--- WHAT YOU HAVE TO DO ---
Each entry is to be given again word for word; images are dropped.
:: MATERIAL PROVIDED
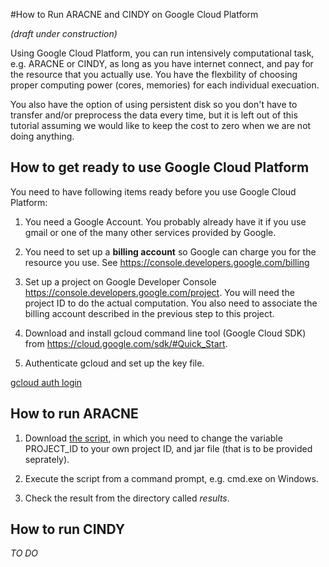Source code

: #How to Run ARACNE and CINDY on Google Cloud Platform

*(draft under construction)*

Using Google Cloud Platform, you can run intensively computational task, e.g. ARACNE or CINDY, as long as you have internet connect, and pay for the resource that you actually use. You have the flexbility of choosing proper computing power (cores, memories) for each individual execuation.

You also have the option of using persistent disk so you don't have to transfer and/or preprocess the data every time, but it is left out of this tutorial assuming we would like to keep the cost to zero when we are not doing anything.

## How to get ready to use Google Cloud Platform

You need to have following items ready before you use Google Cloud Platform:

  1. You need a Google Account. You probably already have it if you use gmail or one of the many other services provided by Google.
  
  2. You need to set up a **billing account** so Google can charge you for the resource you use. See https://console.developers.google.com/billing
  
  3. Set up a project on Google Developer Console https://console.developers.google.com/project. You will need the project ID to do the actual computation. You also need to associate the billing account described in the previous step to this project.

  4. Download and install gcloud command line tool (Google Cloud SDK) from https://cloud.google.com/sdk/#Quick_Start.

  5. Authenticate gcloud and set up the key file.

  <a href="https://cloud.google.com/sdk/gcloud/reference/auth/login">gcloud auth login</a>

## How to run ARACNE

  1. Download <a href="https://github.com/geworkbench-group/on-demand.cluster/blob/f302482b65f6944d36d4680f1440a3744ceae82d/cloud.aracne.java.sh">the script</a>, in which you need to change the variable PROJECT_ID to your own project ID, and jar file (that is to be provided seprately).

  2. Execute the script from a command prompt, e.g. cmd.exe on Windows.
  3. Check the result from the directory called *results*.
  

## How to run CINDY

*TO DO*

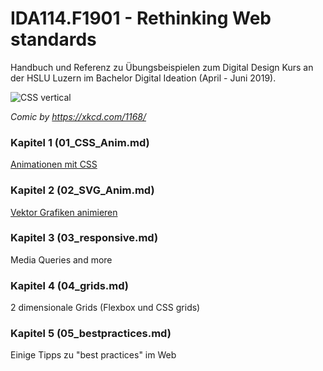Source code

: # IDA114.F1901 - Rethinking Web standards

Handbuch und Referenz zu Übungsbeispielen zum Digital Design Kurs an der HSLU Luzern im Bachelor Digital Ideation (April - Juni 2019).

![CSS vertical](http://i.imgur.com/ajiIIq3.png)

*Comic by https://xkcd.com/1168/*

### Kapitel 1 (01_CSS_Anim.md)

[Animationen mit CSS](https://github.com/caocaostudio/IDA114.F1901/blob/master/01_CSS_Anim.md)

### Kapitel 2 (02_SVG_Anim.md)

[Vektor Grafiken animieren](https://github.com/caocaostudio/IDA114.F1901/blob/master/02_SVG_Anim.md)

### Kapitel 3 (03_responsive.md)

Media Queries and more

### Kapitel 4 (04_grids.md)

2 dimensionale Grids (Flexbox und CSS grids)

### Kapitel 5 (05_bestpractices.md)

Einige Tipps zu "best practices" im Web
::::
--- FINISHED EXERCISE ---
Source code

: #How to Run ARACNE and CINDY on Google Cloud Platform

*(draft under construction)*

Using Google Cloud Platform, you can run intensively computational task, e.g. ARACNE or CINDY, as long as you have internet connect, and pay for the resource that you actually use. You have the flexbility of choosing proper computing power (cores, memories) for each individual execuation.

You also have the option of using persistent disk so you don't have to transfer and/or preprocess the data every time, but it is left out of this tutorial assuming we would like to keep the cost to zero when we are not doing anything.

## How to get ready to use Google Cloud Platform

You need to have following items ready before you use Google Cloud Platform:

  1. You need a Google Account. You probably already have it if you use gmail or one of the many other services provided by Google.
  
  2. You need to set up a **billing account** so Google can charge you for the resource you use. See https://console.developers.google.com/billing
  
  3. Set up a project on Google Developer Console https://console.developers.google.com/project. You will need the project ID to do the actual computation. You also need to associate the billing account described in the previous step to this project.

  4. Download and install gcloud command line tool (Google Cloud SDK) from https://cloud.google.com/sdk/#Quick_Start.

  5. Authenticate gcloud and set up the key file.

  <a href="https://cloud.google.com/sdk/gcloud/reference/auth/login">gcloud auth login</a>

## How to run ARACNE

  1. Download <a href="https://github.com/geworkbench-group/on-demand.cluster/blob/f302482b65f6944d36d4680f1440a3744ceae82d/cloud.aracne.java.sh">the script</a>, in which you need to change the variable PROJECT_ID to your own project ID, and jar file (that is to be provided seprately).

  2. Execute the script from a command prompt, e.g. cmd.exe on Windows.
  3. Check the result from the directory called *results*.
  

## How to run CINDY

*TO DO*

Source code

: # IDA114.F1901 - Rethinking Web standards

Handbuch und Referenz zu Übungsbeispielen zum Digital Design Kurs an der HSLU Luzern im Bachelor Digital Ideation (April - Juni 2019).

![CSS vertical](http://i.imgur.com/ajiIIq3.png)

*Comic by https://xkcd.com/1168/*

### Kapitel 1 (01_CSS_Anim.md)

[Animationen mit CSS](https://github.com/caocaostudio/IDA114.F1901/blob/master/01_CSS_Anim.md)

### Kapitel 2 (02_SVG_Anim.md)

[Vektor Grafiken animieren](https://github.com/caocaostudio/IDA114.F1901/blob/master/02_SVG_Anim.md)

### Kapitel 3 (03_responsive.md)

Media Queries and more

### Kapitel 4 (04_grids.md)

2 dimensionale Grids (Flexbox und CSS grids)

### Kapitel 5 (05_bestpractices.md)

Einige Tipps zu "best practices" im Web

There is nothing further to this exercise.